● EXERCISE OBJECTIVE
In the data below, find every line with the string "לבית" and pull it out.

Extracted data entries
───
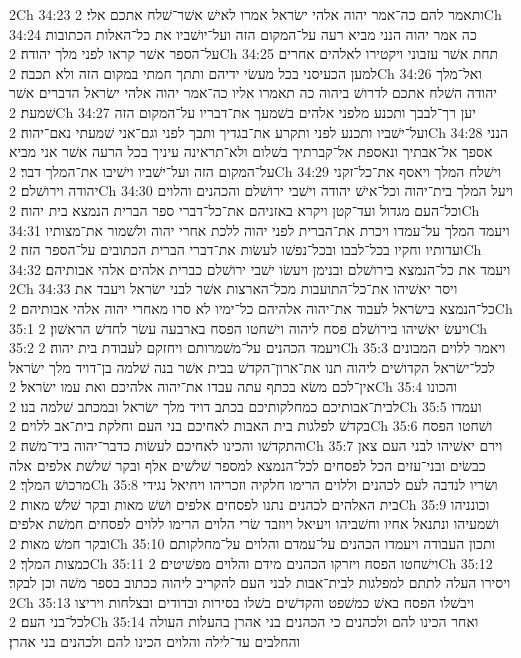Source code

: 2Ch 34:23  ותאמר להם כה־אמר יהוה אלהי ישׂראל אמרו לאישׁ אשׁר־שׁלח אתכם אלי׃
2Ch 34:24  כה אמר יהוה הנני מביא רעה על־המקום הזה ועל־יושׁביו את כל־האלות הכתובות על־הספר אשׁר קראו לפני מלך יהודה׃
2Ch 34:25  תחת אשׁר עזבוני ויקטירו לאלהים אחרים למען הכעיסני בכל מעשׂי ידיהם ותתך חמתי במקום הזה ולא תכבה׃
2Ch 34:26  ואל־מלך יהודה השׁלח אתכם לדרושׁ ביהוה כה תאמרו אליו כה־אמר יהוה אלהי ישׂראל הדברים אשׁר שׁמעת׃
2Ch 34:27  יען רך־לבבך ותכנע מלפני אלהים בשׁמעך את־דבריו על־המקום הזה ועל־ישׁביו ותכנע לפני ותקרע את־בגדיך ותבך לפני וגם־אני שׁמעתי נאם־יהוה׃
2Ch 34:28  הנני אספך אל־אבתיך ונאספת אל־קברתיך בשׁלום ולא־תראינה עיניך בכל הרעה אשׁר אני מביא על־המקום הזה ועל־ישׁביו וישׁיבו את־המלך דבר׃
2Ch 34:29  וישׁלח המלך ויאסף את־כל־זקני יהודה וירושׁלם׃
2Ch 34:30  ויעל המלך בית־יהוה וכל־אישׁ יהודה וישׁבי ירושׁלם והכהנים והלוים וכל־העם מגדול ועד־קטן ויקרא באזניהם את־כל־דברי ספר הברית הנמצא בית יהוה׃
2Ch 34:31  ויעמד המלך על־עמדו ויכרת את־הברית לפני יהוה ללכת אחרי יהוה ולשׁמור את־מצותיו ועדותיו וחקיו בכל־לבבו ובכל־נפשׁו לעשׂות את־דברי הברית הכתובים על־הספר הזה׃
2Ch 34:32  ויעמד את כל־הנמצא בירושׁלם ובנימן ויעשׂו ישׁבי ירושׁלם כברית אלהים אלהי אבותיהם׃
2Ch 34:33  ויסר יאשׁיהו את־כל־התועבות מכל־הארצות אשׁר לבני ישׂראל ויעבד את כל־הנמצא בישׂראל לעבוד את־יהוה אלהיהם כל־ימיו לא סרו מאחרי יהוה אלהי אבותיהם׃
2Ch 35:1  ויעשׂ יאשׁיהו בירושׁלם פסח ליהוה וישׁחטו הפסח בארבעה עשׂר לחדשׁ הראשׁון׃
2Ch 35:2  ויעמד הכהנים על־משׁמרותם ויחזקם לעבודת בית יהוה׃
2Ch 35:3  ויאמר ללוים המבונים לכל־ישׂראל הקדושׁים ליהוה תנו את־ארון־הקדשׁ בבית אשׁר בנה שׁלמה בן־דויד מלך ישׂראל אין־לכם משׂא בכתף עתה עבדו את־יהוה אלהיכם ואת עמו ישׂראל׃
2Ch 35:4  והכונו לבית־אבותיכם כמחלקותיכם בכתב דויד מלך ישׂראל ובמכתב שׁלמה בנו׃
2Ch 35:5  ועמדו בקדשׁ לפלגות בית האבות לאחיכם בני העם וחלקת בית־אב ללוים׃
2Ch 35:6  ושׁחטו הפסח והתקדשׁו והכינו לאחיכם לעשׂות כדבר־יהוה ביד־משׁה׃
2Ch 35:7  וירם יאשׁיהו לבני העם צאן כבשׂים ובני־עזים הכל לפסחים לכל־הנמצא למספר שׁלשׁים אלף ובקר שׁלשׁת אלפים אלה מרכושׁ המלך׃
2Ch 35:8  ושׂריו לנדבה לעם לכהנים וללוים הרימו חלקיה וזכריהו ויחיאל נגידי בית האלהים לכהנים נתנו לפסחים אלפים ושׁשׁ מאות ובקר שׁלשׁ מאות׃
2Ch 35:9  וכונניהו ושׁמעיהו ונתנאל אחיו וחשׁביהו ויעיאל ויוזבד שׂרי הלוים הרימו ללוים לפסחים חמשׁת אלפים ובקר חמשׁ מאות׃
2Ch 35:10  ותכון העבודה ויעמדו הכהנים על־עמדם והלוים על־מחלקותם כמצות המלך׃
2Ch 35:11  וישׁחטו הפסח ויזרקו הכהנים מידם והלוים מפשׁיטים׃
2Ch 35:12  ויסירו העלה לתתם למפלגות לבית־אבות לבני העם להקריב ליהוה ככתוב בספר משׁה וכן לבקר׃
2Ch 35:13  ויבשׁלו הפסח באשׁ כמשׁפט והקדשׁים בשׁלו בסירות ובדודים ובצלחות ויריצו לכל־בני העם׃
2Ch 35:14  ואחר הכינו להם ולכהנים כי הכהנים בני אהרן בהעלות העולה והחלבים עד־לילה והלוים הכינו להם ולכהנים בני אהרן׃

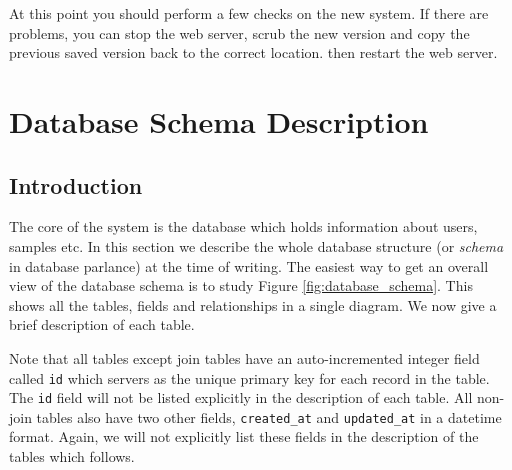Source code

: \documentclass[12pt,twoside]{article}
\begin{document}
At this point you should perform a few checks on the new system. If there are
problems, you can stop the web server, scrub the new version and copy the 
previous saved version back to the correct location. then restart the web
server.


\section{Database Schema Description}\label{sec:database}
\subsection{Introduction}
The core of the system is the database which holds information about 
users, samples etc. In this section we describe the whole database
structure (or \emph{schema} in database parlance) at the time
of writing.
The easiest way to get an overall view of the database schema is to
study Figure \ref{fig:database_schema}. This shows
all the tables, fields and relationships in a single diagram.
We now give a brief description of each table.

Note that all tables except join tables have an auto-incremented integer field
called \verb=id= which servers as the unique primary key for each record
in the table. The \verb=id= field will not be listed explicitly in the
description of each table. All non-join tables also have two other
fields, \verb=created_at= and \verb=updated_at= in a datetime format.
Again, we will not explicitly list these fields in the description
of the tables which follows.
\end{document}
───
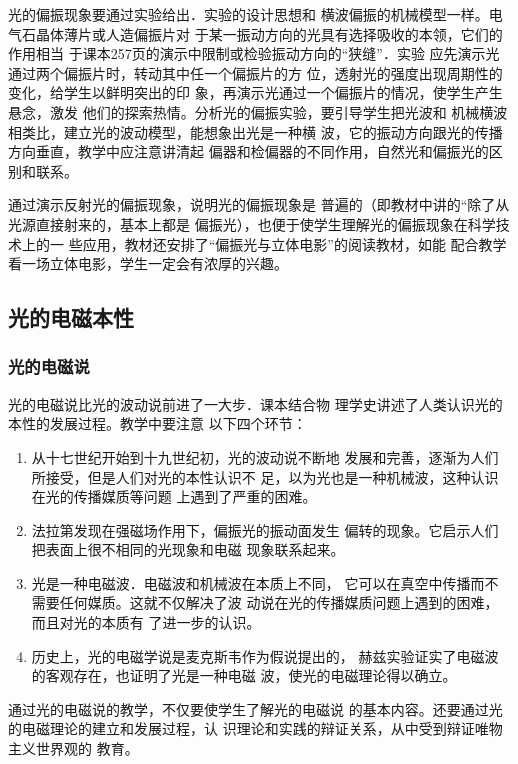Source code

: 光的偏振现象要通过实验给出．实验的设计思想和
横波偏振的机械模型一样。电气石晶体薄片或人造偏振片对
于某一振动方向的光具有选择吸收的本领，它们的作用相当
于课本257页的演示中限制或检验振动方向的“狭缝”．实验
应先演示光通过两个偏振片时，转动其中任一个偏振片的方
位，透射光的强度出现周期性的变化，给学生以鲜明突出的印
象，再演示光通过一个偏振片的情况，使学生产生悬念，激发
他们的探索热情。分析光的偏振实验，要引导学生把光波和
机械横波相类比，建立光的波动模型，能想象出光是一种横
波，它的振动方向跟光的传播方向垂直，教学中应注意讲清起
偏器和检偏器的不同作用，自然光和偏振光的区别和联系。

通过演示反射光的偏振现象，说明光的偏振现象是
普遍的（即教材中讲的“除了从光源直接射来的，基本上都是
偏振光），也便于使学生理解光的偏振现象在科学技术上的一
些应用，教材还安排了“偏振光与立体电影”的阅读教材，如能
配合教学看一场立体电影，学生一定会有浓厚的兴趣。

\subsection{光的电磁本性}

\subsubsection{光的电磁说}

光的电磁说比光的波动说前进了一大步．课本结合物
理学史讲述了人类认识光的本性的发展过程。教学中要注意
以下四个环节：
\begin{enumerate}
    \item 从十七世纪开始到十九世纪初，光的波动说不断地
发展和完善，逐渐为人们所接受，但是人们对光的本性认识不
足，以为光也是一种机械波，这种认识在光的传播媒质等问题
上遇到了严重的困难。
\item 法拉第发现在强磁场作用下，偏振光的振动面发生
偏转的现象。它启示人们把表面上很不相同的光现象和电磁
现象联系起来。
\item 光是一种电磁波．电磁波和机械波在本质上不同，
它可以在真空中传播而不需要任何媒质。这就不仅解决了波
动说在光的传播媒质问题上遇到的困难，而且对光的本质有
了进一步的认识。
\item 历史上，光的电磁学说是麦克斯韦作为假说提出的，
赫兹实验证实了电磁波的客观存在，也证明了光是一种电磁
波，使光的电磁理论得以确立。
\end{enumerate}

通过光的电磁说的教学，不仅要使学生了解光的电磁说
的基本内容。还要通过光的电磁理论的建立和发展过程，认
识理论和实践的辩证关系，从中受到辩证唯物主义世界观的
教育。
───
● OUTPUT BELOW
2Ch 35:4  והכונו לבית־אבותיכם כמחלקותיכם בכתב דויד מלך ישׂראל ובמכתב שׁלמה בנו׃
2Ch 35:12  ויסירו העלה לתתם למפלגות לבית־אבות לבני העם להקריב ליהוה ככתוב בספר משׁה וכן לבקר׃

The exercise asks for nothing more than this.